Avrasya Gayrimenkul Yatırım Ortaklığı Yönetim Kurulu Başkanı ve Genel Müdürü Çiğdem Öztürk Pulatoğlu, piyasalardaki bu durumunu, “3. Dünya Savaşı ihtimaline dair oluşan söylemlere karşın piyasaların tepkisine baktığımızda bu endişelerin fiyatlamalara yansımadığını görüyoruz” cümlesiyle teyit etti. Pulatoğlu, “S&P 500 endeksinin zirvesine yakın durması, altının ons fiyatının geçtiğimiz haftalarda test ettiği 3.500 dolar zirvesini aşamadan geri dönmesi ve petrolün varil fiyatının çok daha sert bir şekilde artmaması bu görüşümüzü destekliyor” dedi.

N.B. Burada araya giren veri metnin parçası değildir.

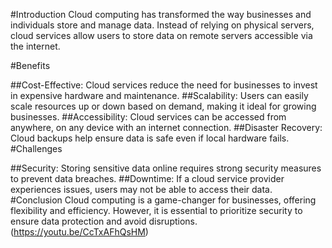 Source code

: #Introduction
Cloud computing has transformed the way businesses and individuals store and manage data. Instead of relying on physical servers, cloud services allow users to store data on remote servers accessible via the internet.

#Benefits

##Cost-Effective: Cloud services reduce the need for businesses to invest in expensive hardware and maintenance.
##Scalability: Users can easily scale resources up or down based on demand, making it ideal for growing businesses.
##Accessibility: Cloud services can be accessed from anywhere, on any device with an internet connection.
##Disaster Recovery: Cloud backups help ensure data is safe even if local hardware fails.
#Challenges

##Security: Storing sensitive data online requires strong security measures to prevent data breaches.
##Downtime: If a cloud service provider experiences issues, users may not be able to access their data.
#Conclusion
Cloud computing is a game-changer for businesses, offering flexibility and efficiency. However, it is essential to prioritize security to ensure data protection and avoid disruptions.
(https://youtu.be/CcTxAFhQsHM)
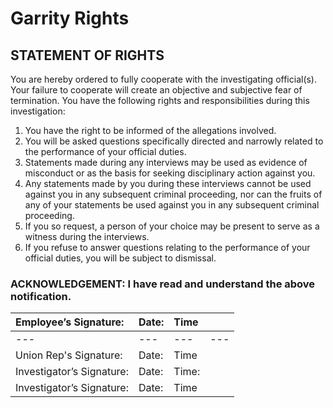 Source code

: # Garrity Rights

## STATEMENT OF RIGHTS

You are hereby ordered to fully cooperate with the investigating official\(s\). Your failure to cooperate will create an objective and subjective fear of termination. You have the following rights and responsibilities during this investigation:

1. You have the right to be informed of the allegations involved.
2. You will be asked questions specifically directed and narrowly related to the performance of your official duties.
3. Statements made during any interviews may be used as evidence of misconduct or as the basis for seeking disciplinary action against you.
4. Any statements made by you during these interviews cannot be used against you in any subsequent criminal proceeding, nor can the fruits of any of your statements be used against you in any subsequent criminal proceeding.
5. If you so request, a person of your choice may be present to serve as a witness during the interviews.
6. If you refuse to answer questions relating to the performance of your official duties, you will be subject to dismissal.

### ACKNOWLEDGEMENT: I have read and understand the above notification.

| Employee’s Signature: | Date: | Time |  |
| :--- | :--- | :--- | :--- |
| --- | --- | --- | --- |
| Union Rep's Signature: | Date: | Time |  |
| Investigator’s Signature: | Date: | Time: |  |
| Investigator’s Signature: | Date: | Time |  |

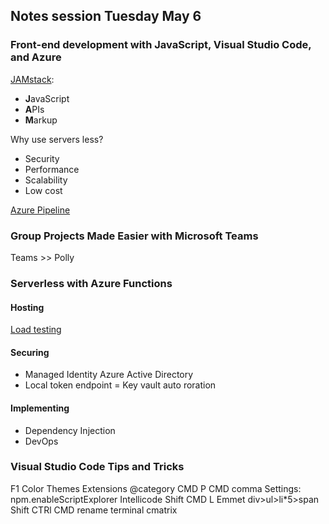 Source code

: ## Notes session Tuesday May 6

### Front-end development with JavaScript, Visual Studio Code, and Azure

[JAMstack](https://jamstack.org/):
- **J**avaScript
- **A**PIs
- **M**arkup

Why use servers less?
- Security
- Performance
- Scalability
- Low cost

[Azure Pipeline](https://github.com/marketplace/azure-pipelines)

### Group Projects Made Easier with Microsoft Teams

Teams >> Polly

### Serverless with Azure Functions

#### Hosting
[Load testing](https://loader.io/)

#### Securing
- Managed Identity Azure Active Directory
- Local token endpoint
= Key vault auto roration

#### Implementing
- Dependency Injection
- DevOps

### Visual Studio Code Tips and Tricks
F1
Color Themes
Extensions @category
CMD P
CMD comma
Settings: npm.enableScriptExplorer
Intellicode
Shift CMD L
Emmet div>ul>li*5>span
Shift CTRl CMD
rename terminal cmatrix

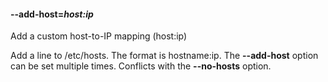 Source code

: #### **--add-host**=*host:ip*

Add a custom host-to-IP mapping (host:ip)

Add a line to /etc/hosts. The format is hostname:ip. The **--add-host**
option can be set multiple times. Conflicts with the **--no-hosts** option.
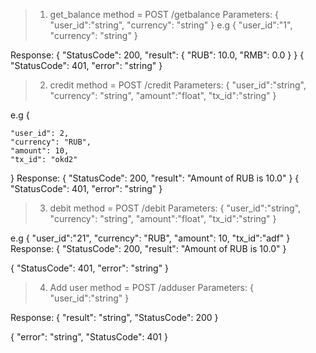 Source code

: >   1. get_balance    method = POST /getbalance
Parameters:
{
	"user_id":"string",
	"currency": "string"
}
e.g
{
	"user_id":"1",
	"currency": "string"
}

Response:
{
	"StatusCode": 200,
	"result": {
		"RUB": 10.0,
		"RMB": 0.0
	}
}
{
	"StatusCode": 401,
	"error": "string"
}


>   2. credit    method = POST  /credit
Parameters:
{
	"user_id":"string",
	"currency": "string",
	"amount":"float",
	"tx_id":"string"
}

e.g
{
	
  	"user_id": 2,
	"currency": "RUB",
	"amount": 10,
	"tx_id": "okd2"
}
Response:
{
	"StatusCode": 200,
	"result": "Amount of RUB is 10.0"
}
{
	"StatusCode": 401,
	"error": "string"
}


>    3. debit     method = POST  /debit
Parameters:
{
	"user_id":"string",
	"currency": "string",
	"amount":"float",
	"tx_id":"string"
}

e.g
{
	"user_id":"21",
	"currency": "RUB",
	"amount":	10,
	"tx_id":"adf"
}
Response:
{
	"StatusCode": 200,
	"result": "Amount of RUB is 10.0"
}

{
	"StatusCode": 401,
	"error": "string"
}

>    4. Add user method = POST   /adduser
Parameters:
{
	"user_id":"string"
}

Response:
{
	"result": "string",
	"StatusCode": 200
}

{
	"error": "string",
	"StatusCode": 401
} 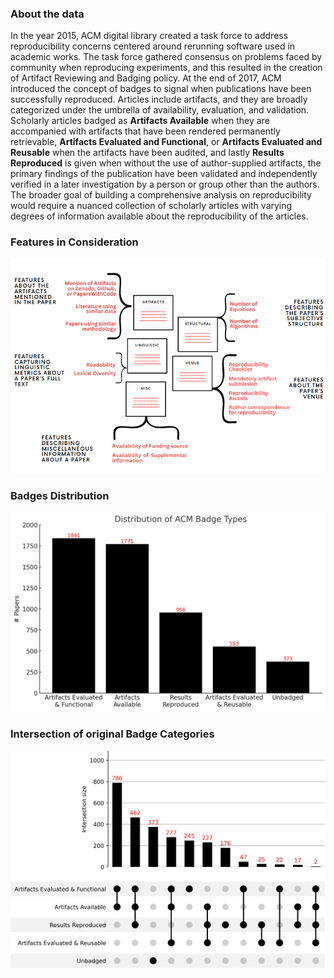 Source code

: ### About the data
In the year 2015, ACM digital library created a task force to address reproducibility concerns centered around rerunning software used in academic works. The task force gathered consensus on problems faced by community when reproducing experiments, and this resulted in the creation of Artifact Reviewing and Badging policy. At the end of 2017, ACM introduced the concept of badges to signal when publications have been successfully reproduced. Articles include artifacts, and they are broadly categorized under the umbrella of availability, evaluation, and validation. Scholarly articles badged as **Artifacts Available** when they are accompanied with artifacts that have been rendered permanently retrievable, **Artifacts Evaluated and Functional**, or **Artifacts Evaluated and Reusable** when the artifacts have been audited, and lastly **Results Reproduced** is given when without the use of author-supplied artifacts, the primary findings of the publication have been validated and independently verified in a later investigation by a person or group other than the authors. The broader goal of building a comprehensive analysis on reproducibility would require a nuanced collection of scholarly articles with varying degrees of information available about the reproducibility of the articles.

### Features in Consideration
<img src="../media/acmbadges_feature_groups.png"/>

### Badges Distribution
<img src="../media/badge_dist.png"/>

### Intersection of original Badge Categories

<img src="../media/acm_badges_data.png"/> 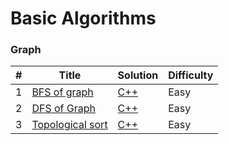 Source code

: # Basic Algorithms

### Graph

| # | Title | Solution | Difficulty |
|---| ----- | -------- | ---------- |
|1|[BFS of graph](https://practice.geeksforgeeks.org/problems/bfs-traversal-of-graph/1) | [C++](./bfs.cpp)|Easy|
|2|[DFS of Graph](https://practice.geeksforgeeks.org/problems/depth-first-traversal-for-a-graph/1) | [C++](./dfs.cpp)|Easy|
|3|[Topological sort](https://practice.geeksforgeeks.org/problems/topological-sort/1) | [C++](./TopologicalSort.cpp)|Easy|
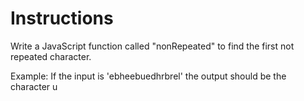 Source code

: # Instructions
Write a JavaScript function called "nonRepeated" to find the first not repeated character.

Example: If the input is 'ebheebuedhrbrel' the output should be the character u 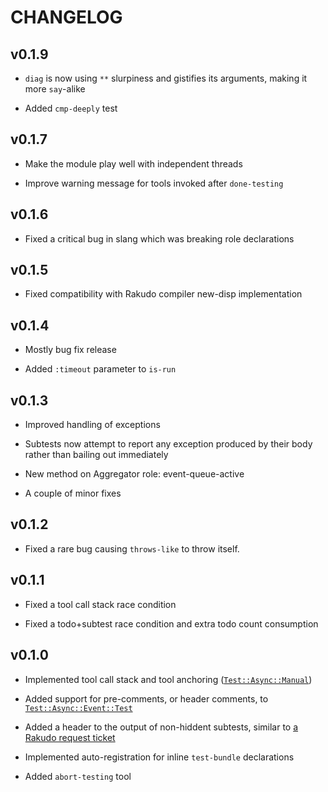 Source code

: CHANGELOG
=========



v0.1.9
------

  * `diag` is now using `**` slurpiness and gistifies its arguments, making it more `say`-alike

  * Added `cmp-deeply` test

v0.1.7
------

  * Make the module play well with independent threads

  * Improve warning message for tools invoked after `done-testing`

v0.1.6
------

  * Fixed a critical bug in slang which was breaking role declarations

v0.1.5
------

  * Fixed compatibility with Rakudo compiler new-disp implementation

v0.1.4
------

  * Mostly bug fix release

  * Added `:timeout` parameter to `is-run`

v0.1.3
------

  * Improved handling of exceptions

  * Subtests now attempt to report any exception produced by their body rather than bailing out immediately

  * New method on Aggregator role: event-queue-active

  * A couple of minor fixes

v0.1.2
------

  * Fixed a rare bug causing `throws-like` to throw itself.

v0.1.1
------

  * Fixed a tool call stack race condition

  * Fixed a todo+subtest race condition and extra todo count consumption

v0.1.0
------

  * Implemented tool call stack and tool anchoring ([`Test::Async::Manual`](docs/md/Test/Async/Manual.md))

  * Added support for pre-comments, or header comments, to [`Test::Async::Event::Test`](docs/md/Test/Async/Event/Test.md)

  * Added a header to the output of non-hiddent subtests, similar to [a Rakudo request ticket](https://github.com/rakudo/rakudo/issues/4266)

  * Implemented auto-registration for inline `test-bundle` declarations

  * Added `abort-testing` tool

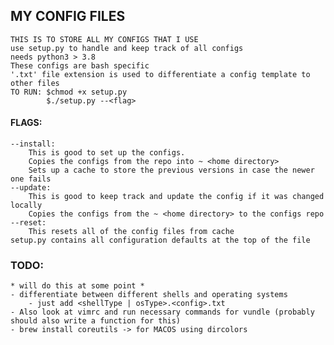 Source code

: ## MY CONFIG FILES
    THIS IS TO STORE ALL MY CONFIGS THAT I USE
    use setup.py to handle and keep track of all configs
    needs python3 > 3.8
    These configs are bash specific
    '.txt' file extension is used to differentiate a config template to other files
    TO RUN: $chmod +x setup.py
            $./setup.py --<flag>
#### FLAGS:
    --install:
        This is good to set up the configs.
        Copies the configs from the repo into ~ <home directory>
        Sets up a cache to store the previous versions in case the newer one fails
    --update:
        This is good to keep track and update the config if it was changed locally
        Copies the configs from the ~ <home directory> to the configs repo
    --reset:
        This resets all of the config files from cache
    setup.py contains all configuration defaults at the top of the file

### TODO:
    * will do this at some point *
    - differentiate between different shells and operating systems
        - just add <shellType | osType>.<config>.txt
    - Also look at vimrc and run necessary commands for vundle (probably should also write a function for this)
    - brew install coreutils -> for MACOS using dircolors



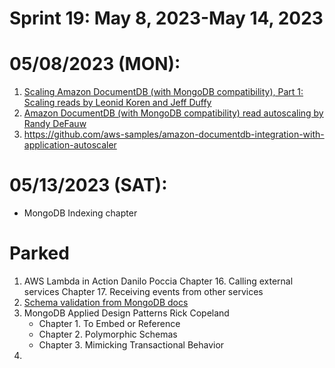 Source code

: # Sprint 19: May 8, 2023-May 14, 2023

# 05/08/2023 (MON):

1. [Scaling Amazon DocumentDB (with MongoDB compatibility), Part 1: Scaling reads by Leonid Koren and Jeff Duffy](https://aws.amazon.com/blogs/database/scaling-amazon-documentdb-with-mongodb-compatibility-part-1-scaling-reads/)
2. [Amazon DocumentDB (with MongoDB compatibility) read autoscaling by Randy DeFauw](https://aws.amazon.com/blogs/database/amazon-documentdb-with-mongodb-compatibility-read-autoscaling/)
3. https://github.com/aws-samples/amazon-documentdb-integration-with-application-autoscaler

# 05/13/2023 (SAT):

- MongoDB Indexing chapter


# Parked
1. AWS Lambda in Action Danilo Poccia
Chapter 16. Calling external services
Chapter 17. Receiving events from other services
2. [Schema validation from MongoDB docs](https://www.mongodb.com/docs/manual/core/schema-validation/)
3. MongoDB Applied Design Patterns Rick Copeland
    - Chapter 1. To Embed or Reference
    - Chapter 2. Polymorphic Schemas
    - Chapter 3. Mimicking Transactional Behavior
4. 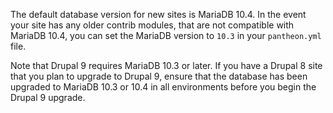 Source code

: The default database version for new sites is MariaDB 10.4. In the event your site has any older contrib modules, that are not compatible with MariaDB 10.4, you can set the MariaDB version to `10.3` in your `pantheon.yml` file.

Note that Drupal 9 requires MariaDB 10.3 or later. If you have a Drupal 8 site that you plan to upgrade to Drupal 9, ensure that the database has been upgraded to MariaDB 10.3 or 10.4 in all environments before you begin the Drupal 9 upgrade.
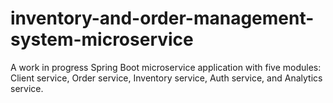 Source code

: # inventory-and-order-management-system-microservice
A work in progress Spring Boot microservice application with five modules: Client service, Order service, Inventory service, Auth service, and Analytics service.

Altın fiyatlarının üçüncü çeyrekte yukarı doğru hareketine devam edebileceğini söyleyen Pulatoğlu, şu öngörüde bulundu: “Sonuç olarak, kısa ve orta vadede küresel ve yerel piyasalara yönelik iyimser bir beklenti içindeyim. Faizlerin gerilediği bir ortamda, riskli varlıklarda pozisyon artışlarının devam edeceğini ve Türkiye’ye döviz girişinin hızlanabileceğini düşünüyorum. Bu süreçte TL bazlı varlıkların dövize kıyasla daha fazla ön planda olması gerektiğine inanıyorum.
Uzun vadeye ilişkin olarak ise 2026’nın ilk çeyreğinden itibaren küresel faiz indirim döngüsünün sonuna yaklaşılmasıyla birlikte enflasyon baskılarının yeniden artabileceğini ve bu durumun piyasalarda belirli belirsizlikler yaratabileceğini değerlendiriyorum.”
Faiz borsayı baskılıyor
Son dönemde Türkiye para ve sermaye piyasalarında sıkı para politikasının etkisiyle faizlerin yükseldiğine ve sınırlı likidite nedeniyle piyasalarda yatay ve aşağı yönlü bir seyir izlendiğine değinen, Çiğdem Öztürk Pulatoğlu, “Yüksek faiz ortamı, sabit getirili enstrümanlara yönelimi artırarak hisse senetleri üzerinde baskı oluşturuyor” dedi. Yılbaşından bu yana Türk Lirası’ndaki görece istikrar ve makroekonomik dengelenme süreciyle birlikte Borsa İstanbul’da yerli yatırımcıların ağırlığının devam ettiğini belirten Pulatoğlu şu değerlendirmede bulundu: “Bununla birlikte, yabancı yatırımcıların ilgisinin yeniden canlandığı da gözlemleniyor. Ancak bu ilgi daha çok kısa vadeli ve trade amaçlı işlemler şeklinde gerçekleşiyor. Uzun vadeli ve kalıcı yabancı sermaye girişlerinin artması için piyasa istikrarı, öngörülebilirlik ve sürdürülebilir para politikaları büyük önem taşıdığını düşünüyorum.”